What you will do |
For the material that follows, list every line containing the word "Après".
--- Materials provided Enclosed Below ---
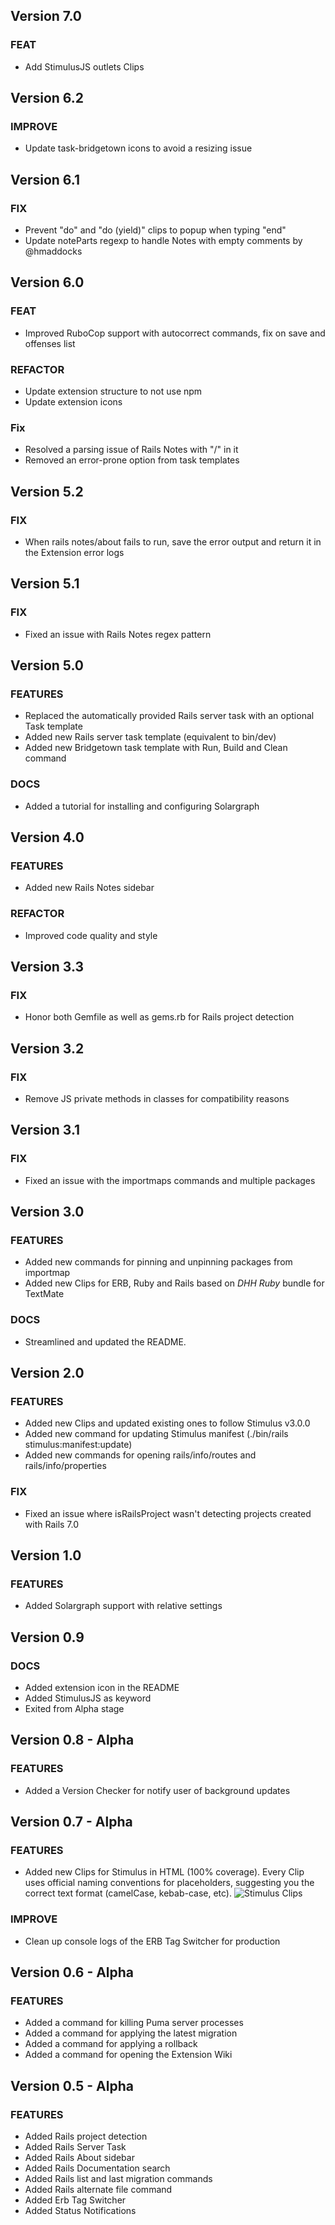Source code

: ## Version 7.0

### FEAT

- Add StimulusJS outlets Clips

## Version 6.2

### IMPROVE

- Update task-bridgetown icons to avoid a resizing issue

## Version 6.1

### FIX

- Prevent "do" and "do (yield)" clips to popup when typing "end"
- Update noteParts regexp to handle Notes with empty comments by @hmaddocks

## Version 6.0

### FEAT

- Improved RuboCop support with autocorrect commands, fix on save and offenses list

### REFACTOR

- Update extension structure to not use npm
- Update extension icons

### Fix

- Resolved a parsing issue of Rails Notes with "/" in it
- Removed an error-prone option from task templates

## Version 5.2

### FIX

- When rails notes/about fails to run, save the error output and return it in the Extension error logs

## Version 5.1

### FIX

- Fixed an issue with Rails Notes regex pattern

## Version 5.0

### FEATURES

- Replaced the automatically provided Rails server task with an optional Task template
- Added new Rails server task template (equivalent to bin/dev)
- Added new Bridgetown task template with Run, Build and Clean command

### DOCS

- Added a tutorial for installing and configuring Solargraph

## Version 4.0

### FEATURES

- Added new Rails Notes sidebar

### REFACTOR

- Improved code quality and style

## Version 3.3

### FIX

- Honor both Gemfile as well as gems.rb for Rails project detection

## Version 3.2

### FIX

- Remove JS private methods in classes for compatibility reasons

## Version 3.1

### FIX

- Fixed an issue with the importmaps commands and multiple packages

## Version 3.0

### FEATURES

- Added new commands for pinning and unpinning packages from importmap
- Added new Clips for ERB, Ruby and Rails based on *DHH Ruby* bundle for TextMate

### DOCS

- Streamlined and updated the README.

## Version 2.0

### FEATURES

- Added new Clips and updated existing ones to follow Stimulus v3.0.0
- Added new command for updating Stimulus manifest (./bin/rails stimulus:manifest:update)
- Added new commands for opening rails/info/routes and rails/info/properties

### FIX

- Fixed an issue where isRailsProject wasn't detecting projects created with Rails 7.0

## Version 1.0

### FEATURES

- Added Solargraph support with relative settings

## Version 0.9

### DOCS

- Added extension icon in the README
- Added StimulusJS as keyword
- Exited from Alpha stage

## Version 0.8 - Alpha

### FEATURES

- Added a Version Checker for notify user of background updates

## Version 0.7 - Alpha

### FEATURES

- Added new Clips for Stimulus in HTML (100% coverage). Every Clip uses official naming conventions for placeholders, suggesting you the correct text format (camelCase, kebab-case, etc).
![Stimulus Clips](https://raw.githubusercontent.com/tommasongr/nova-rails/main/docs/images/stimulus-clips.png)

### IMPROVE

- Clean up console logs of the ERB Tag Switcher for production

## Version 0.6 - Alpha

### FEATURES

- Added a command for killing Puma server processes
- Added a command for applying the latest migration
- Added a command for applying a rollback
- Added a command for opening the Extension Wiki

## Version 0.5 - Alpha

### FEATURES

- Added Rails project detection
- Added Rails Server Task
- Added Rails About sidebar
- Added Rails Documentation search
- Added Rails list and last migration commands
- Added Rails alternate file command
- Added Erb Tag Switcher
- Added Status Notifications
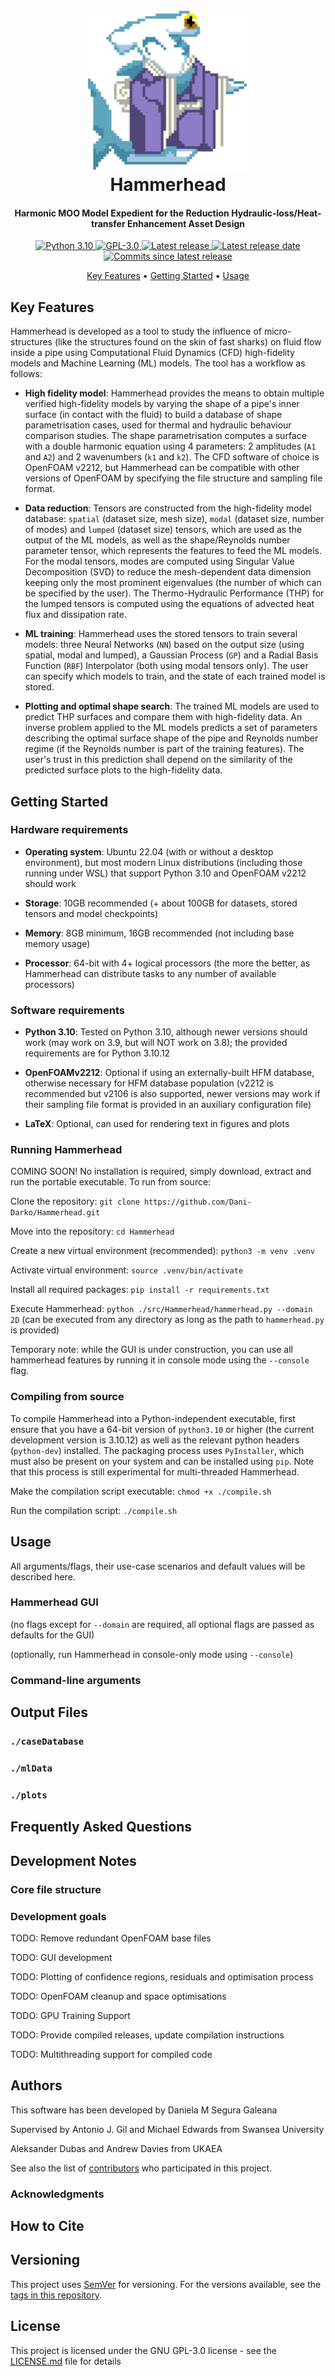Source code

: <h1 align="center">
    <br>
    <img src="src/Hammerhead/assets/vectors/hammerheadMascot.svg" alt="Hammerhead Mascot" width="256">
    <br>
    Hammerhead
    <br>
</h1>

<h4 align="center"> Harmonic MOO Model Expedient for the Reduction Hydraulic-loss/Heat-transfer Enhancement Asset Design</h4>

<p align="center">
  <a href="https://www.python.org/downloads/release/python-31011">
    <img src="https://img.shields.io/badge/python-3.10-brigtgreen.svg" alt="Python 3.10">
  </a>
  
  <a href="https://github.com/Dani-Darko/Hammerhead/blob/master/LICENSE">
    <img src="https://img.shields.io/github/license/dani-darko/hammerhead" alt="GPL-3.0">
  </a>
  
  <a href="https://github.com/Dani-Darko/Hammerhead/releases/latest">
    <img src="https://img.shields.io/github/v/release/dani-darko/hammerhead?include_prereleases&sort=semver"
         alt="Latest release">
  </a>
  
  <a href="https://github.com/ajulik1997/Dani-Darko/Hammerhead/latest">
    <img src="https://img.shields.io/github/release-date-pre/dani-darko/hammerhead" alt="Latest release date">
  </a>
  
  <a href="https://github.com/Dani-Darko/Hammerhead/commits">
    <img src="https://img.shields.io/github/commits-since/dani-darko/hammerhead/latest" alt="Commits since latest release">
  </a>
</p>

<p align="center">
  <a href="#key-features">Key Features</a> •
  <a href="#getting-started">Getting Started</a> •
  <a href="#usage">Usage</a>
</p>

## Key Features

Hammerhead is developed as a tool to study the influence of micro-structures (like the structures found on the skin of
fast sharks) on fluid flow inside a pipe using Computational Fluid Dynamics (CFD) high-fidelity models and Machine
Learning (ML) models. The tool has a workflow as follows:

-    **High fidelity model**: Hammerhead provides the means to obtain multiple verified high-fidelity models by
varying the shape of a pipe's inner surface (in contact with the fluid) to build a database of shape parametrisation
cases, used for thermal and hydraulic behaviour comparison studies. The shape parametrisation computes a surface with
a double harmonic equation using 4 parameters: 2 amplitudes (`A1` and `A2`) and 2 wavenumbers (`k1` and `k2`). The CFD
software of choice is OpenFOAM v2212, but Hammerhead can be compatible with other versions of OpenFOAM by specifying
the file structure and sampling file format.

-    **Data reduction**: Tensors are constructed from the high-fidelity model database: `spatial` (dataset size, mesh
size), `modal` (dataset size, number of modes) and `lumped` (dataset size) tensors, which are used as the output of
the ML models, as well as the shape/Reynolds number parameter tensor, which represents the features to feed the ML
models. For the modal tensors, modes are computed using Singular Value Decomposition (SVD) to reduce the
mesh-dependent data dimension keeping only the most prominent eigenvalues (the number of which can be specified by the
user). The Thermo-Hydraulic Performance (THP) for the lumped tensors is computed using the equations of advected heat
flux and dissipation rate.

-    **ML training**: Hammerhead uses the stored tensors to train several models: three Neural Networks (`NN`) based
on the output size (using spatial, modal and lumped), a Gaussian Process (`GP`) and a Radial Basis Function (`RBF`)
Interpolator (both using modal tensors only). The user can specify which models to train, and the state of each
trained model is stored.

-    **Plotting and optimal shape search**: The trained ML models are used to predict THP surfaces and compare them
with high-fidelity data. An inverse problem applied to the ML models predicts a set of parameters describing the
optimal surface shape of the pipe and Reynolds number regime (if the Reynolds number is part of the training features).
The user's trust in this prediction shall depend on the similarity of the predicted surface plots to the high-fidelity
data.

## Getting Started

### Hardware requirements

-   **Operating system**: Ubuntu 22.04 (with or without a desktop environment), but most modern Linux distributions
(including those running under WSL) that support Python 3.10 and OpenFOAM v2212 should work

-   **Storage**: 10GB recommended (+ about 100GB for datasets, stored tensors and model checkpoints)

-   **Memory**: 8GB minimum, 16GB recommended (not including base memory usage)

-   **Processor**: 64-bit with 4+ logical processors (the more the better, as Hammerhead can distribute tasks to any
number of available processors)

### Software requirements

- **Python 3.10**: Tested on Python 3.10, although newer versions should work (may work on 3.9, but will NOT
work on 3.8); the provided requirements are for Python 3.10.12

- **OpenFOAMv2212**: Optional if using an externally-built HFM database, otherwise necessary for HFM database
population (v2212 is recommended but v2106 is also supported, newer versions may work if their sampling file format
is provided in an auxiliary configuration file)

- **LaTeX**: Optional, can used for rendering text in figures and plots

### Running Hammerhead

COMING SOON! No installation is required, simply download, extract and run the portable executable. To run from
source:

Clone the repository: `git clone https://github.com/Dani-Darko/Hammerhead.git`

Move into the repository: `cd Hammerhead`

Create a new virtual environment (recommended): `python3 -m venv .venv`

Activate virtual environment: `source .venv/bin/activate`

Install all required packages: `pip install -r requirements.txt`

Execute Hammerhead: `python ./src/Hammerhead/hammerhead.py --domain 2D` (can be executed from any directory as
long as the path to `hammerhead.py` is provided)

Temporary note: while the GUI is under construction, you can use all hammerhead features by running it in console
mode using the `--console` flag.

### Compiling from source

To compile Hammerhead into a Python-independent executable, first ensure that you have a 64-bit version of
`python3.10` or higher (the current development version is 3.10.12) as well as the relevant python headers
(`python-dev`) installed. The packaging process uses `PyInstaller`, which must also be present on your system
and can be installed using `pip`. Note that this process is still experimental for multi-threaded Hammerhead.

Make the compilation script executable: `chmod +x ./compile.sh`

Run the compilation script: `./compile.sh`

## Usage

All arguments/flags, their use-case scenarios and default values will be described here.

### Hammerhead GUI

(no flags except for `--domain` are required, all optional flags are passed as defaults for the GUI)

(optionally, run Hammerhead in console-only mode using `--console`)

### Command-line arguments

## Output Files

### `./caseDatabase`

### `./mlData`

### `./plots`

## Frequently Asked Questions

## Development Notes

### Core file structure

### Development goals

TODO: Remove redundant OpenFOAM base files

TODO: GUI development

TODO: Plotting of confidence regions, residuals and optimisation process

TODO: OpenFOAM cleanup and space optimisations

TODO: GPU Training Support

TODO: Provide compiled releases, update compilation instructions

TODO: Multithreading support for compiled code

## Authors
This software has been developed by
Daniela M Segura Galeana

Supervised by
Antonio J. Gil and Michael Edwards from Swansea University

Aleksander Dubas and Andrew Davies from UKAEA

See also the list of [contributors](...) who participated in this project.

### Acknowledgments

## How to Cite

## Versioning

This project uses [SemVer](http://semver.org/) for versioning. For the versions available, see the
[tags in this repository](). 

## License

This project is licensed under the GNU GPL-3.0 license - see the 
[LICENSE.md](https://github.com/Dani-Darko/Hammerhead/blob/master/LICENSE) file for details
--- End of Enclosed Materials provided ---
--- Materials provided Enclosed Below ---
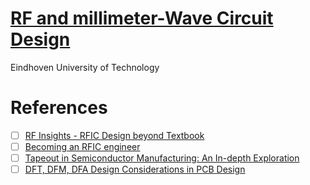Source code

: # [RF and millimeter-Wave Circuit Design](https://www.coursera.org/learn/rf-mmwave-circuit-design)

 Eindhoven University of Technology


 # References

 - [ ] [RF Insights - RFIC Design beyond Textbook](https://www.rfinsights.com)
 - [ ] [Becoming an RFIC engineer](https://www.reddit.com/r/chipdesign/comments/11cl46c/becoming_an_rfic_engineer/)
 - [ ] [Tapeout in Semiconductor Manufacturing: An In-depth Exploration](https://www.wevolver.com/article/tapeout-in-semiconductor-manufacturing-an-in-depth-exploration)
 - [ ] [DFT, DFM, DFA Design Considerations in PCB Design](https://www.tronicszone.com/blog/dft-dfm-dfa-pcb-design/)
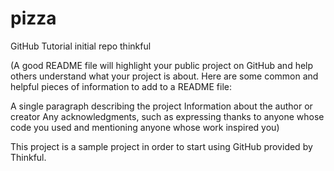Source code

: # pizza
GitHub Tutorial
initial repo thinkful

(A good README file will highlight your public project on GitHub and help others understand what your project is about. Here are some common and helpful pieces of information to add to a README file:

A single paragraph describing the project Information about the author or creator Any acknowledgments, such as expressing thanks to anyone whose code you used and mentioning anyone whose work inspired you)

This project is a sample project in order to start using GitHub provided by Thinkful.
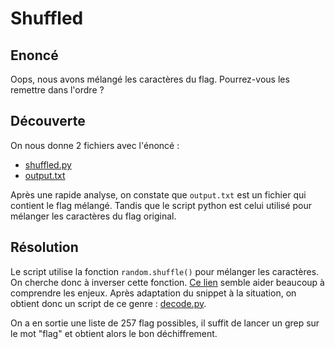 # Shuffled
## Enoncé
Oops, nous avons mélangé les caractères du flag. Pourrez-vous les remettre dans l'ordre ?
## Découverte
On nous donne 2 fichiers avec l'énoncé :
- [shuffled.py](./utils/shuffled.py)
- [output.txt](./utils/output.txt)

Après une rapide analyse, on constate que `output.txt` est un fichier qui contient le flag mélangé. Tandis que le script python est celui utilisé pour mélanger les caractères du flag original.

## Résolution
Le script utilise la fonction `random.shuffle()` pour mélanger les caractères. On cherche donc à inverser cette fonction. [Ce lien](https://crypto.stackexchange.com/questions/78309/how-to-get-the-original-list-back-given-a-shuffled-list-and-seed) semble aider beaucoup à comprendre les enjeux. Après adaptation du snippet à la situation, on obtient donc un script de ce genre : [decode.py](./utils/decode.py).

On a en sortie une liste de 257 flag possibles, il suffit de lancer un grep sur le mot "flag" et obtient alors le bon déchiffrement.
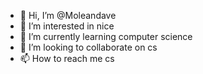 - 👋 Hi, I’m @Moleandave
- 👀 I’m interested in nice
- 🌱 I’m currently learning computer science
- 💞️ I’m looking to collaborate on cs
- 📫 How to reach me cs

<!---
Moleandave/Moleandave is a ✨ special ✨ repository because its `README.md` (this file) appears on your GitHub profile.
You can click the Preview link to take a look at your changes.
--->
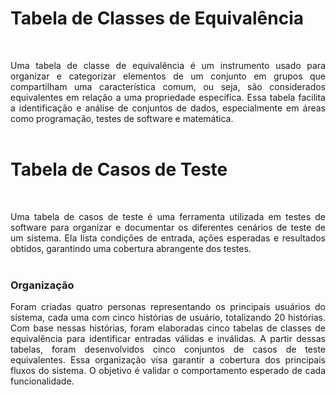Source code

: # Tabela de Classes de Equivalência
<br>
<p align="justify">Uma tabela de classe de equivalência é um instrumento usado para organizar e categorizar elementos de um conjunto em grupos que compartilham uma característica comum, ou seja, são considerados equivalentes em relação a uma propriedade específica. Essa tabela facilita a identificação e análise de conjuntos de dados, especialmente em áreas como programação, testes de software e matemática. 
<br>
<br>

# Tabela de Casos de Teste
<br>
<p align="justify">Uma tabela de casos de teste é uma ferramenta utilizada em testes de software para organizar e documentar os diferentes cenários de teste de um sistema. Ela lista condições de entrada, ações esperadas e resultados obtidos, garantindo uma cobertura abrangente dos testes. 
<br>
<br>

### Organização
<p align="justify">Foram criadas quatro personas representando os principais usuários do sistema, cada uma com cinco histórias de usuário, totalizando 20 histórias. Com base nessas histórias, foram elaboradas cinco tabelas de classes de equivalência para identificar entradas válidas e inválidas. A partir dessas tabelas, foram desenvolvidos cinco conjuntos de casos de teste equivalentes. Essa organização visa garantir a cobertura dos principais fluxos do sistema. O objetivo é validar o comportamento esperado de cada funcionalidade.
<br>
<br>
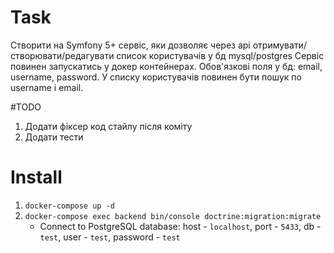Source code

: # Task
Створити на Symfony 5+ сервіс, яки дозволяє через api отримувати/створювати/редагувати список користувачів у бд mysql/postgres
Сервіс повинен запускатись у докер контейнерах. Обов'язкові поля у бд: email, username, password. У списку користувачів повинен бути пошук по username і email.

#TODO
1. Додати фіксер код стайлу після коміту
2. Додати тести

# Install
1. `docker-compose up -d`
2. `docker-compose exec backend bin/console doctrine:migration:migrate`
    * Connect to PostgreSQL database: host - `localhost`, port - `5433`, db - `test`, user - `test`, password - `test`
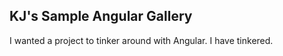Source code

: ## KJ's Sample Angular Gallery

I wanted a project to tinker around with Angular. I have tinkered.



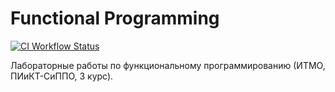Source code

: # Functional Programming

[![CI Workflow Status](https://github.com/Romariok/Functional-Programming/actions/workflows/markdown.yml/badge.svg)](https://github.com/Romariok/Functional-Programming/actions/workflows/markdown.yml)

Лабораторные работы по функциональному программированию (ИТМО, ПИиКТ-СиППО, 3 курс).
--- End of Enclosed Materials provided ---
--- Materials provided Enclosed Below ---
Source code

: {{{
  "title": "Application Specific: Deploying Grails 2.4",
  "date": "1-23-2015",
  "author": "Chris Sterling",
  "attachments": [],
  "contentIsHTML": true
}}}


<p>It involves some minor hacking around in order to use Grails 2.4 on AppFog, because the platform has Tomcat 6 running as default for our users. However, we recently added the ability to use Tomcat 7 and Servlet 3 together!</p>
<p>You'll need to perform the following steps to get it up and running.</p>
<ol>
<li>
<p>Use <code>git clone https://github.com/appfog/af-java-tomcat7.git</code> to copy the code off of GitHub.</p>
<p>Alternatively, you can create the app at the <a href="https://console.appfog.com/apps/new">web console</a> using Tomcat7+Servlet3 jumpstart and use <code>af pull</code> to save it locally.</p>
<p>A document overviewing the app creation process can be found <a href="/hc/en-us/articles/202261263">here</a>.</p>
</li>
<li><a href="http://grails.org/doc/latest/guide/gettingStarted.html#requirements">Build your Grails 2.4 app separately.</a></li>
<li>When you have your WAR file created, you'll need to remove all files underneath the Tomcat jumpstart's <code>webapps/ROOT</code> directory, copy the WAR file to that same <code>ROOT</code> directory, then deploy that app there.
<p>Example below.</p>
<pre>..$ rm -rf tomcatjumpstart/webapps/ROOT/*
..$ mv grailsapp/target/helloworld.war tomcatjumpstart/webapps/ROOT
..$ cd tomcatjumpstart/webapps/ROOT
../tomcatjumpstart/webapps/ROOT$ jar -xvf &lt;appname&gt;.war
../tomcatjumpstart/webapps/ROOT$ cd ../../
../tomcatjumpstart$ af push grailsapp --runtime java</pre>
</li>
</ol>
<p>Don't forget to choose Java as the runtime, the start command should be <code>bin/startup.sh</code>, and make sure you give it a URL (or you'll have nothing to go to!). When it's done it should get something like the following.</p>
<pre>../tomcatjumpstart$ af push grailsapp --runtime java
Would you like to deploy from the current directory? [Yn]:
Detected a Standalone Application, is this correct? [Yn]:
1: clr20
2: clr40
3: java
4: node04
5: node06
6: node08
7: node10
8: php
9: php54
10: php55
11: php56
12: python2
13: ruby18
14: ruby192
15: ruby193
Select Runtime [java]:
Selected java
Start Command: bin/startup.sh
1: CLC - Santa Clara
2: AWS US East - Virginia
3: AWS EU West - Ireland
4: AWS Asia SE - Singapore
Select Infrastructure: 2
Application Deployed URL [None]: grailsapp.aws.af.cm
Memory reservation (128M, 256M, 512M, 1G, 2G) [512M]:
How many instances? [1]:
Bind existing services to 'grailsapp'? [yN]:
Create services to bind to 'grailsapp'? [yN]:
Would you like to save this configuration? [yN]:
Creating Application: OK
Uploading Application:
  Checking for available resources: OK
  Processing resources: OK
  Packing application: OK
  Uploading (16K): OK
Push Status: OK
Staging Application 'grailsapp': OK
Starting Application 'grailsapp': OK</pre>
--- End of Enclosed Materials provided ---
Output |
Après une rapide analyse, on constate que `output.txt` est un fichier qui contient le flag mélangé. Tandis que le script python est celui utilisé pour mélanger les caractères du flag original.
Le script utilise la fonction `random.shuffle()` pour mélanger les caractères. On cherche donc à inverser cette fonction. [Ce lien](https://crypto.stackexchange.com/questions/78309/how-to-get-the-original-list-back-given-a-shuffled-list-and-seed) semble aider beaucoup à comprendre les enjeux. Après adaptation du snippet à la situation, on obtient donc un script de ce genre : [decode.py](./utils/decode.py).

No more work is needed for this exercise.